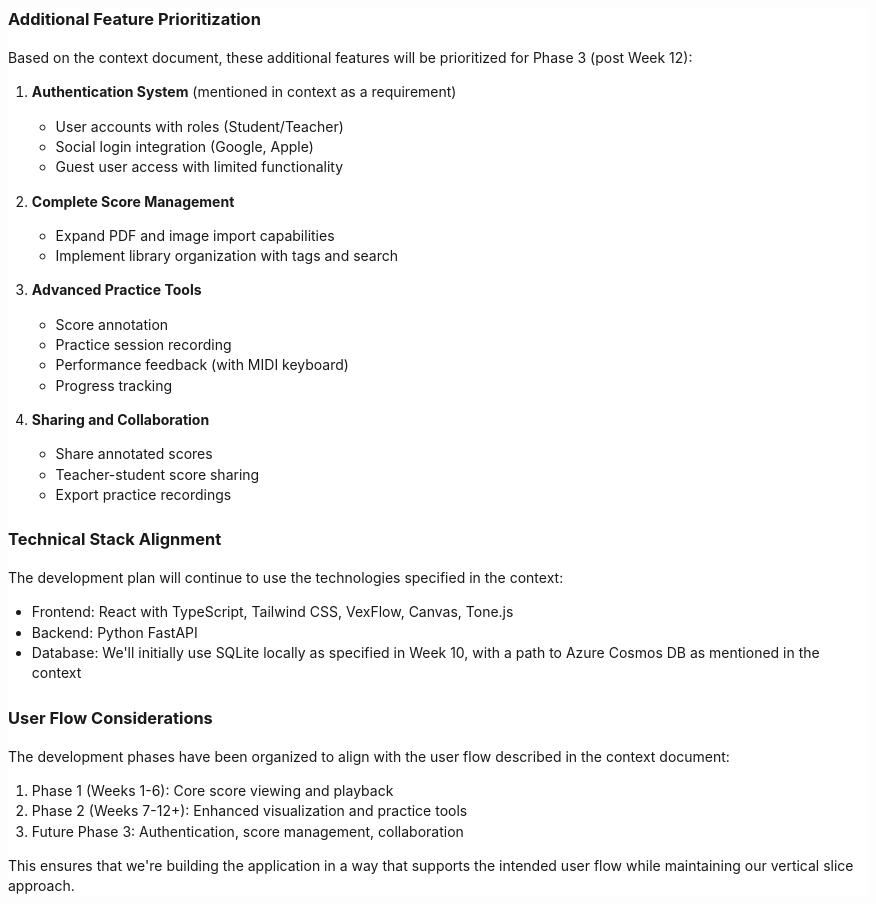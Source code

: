 ### Additional Feature Prioritization

Based on the context document, these additional features will be prioritized for Phase 3 (post Week 12):

1. **Authentication System** (mentioned in context as a requirement)
   - User accounts with roles (Student/Teacher)
   - Social login integration (Google, Apple)
   - Guest user access with limited functionality

2. **Complete Score Management**
   - Expand PDF and image import capabilities
   - Implement library organization with tags and search

3. **Advanced Practice Tools**
   - Score annotation
   - Practice session recording
   - Performance feedback (with MIDI keyboard)
   - Progress tracking

4. **Sharing and Collaboration**
   - Share annotated scores
   - Teacher-student score sharing
   - Export practice recordings

### Technical Stack Alignment

The development plan will continue to use the technologies specified in the context:
- Frontend: React with TypeScript, Tailwind CSS, VexFlow, Canvas, Tone.js
- Backend: Python FastAPI
- Database: We'll initially use SQLite locally as specified in Week 10, with a path to Azure Cosmos DB as mentioned in the context

### User Flow Considerations

The development phases have been organized to align with the user flow described in the context document:
1. Phase 1 (Weeks 1-6): Core score viewing and playback
2. Phase 2 (Weeks 7-12+): Enhanced visualization and practice tools
3. Future Phase 3: Authentication, score management, collaboration

This ensures that we're building the application in a way that supports the intended user flow while maintaining our vertical slice approach. 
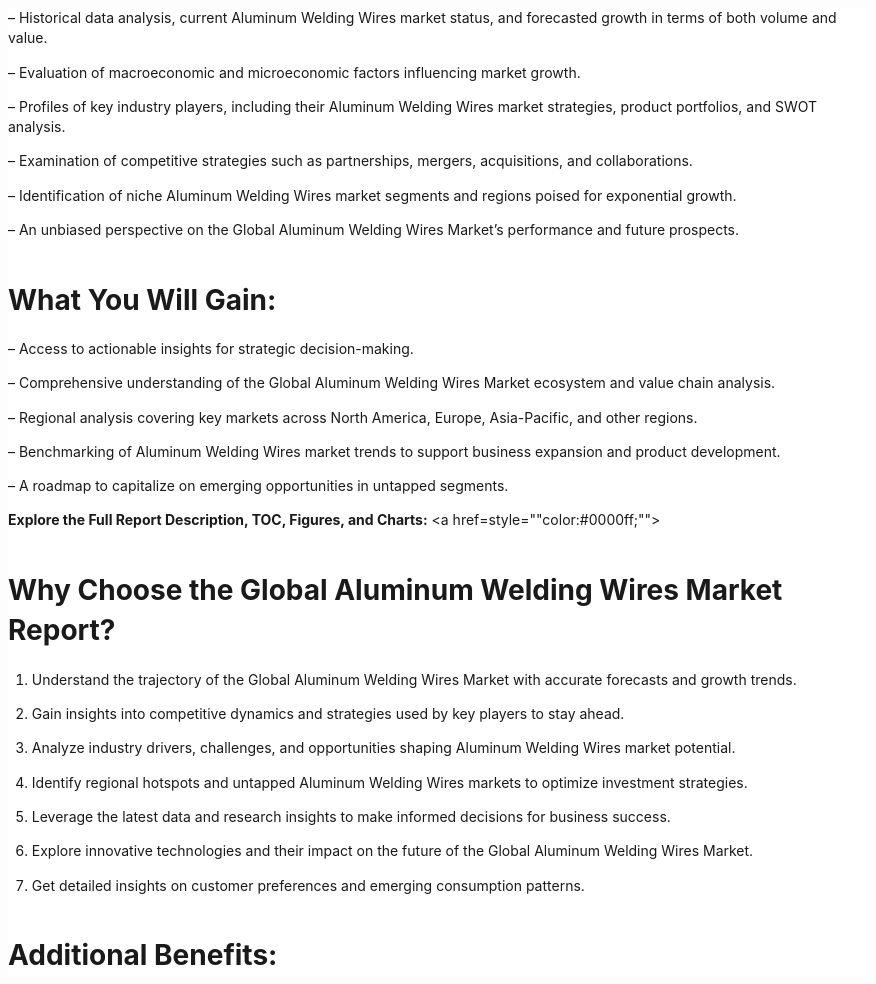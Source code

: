 – Historical data analysis, current Aluminum Welding Wires market status, and forecasted growth in terms of both volume and value.

– Evaluation of macroeconomic and microeconomic factors influencing market growth.

– Profiles of key industry players, including their Aluminum Welding Wires market strategies, product portfolios, and SWOT analysis.

– Examination of competitive strategies such as partnerships, mergers, acquisitions, and collaborations.

– Identification of niche Aluminum Welding Wires market segments and regions poised for exponential growth.

– An unbiased perspective on the Global Aluminum Welding Wires Market’s performance and future prospects.

# <strong>What You Will Gain:</strong>

– Access to actionable insights for strategic decision-making.

– Comprehensive understanding of the Global Aluminum Welding Wires Market ecosystem and value chain analysis.

– Regional analysis covering key markets across North America, Europe, Asia-Pacific, and other regions.

– Benchmarking of Aluminum Welding Wires market trends to support business expansion and product development.

– A roadmap to capitalize on emerging opportunities in untapped segments.

<strong>Explore the Full Report Description, TOC, Figures, and Charts:</strong>
<a href=style=""color:#0000ff;""></a>

# <strong>Why Choose the Global Aluminum Welding Wires Market Report?</strong>

1. Understand the trajectory of the Global Aluminum Welding Wires Market with accurate forecasts and growth trends.

2. Gain insights into competitive dynamics and strategies used by key players to stay ahead.

3. Analyze industry drivers, challenges, and opportunities shaping Aluminum Welding Wires market potential.

4. Identify regional hotspots and untapped Aluminum Welding Wires markets to optimize investment strategies.

5. Leverage the latest data and research insights to make informed decisions for business success.

6. Explore innovative technologies and their impact on the future of the Global Aluminum Welding Wires Market.

7. Get detailed insights on customer preferences and emerging consumption patterns.

# <strong>Additional Benefits:</strong>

**********

> **Your task**: Only a number is expected: how many lines of the data include the string "regions".

> **Result of the exercise**: 2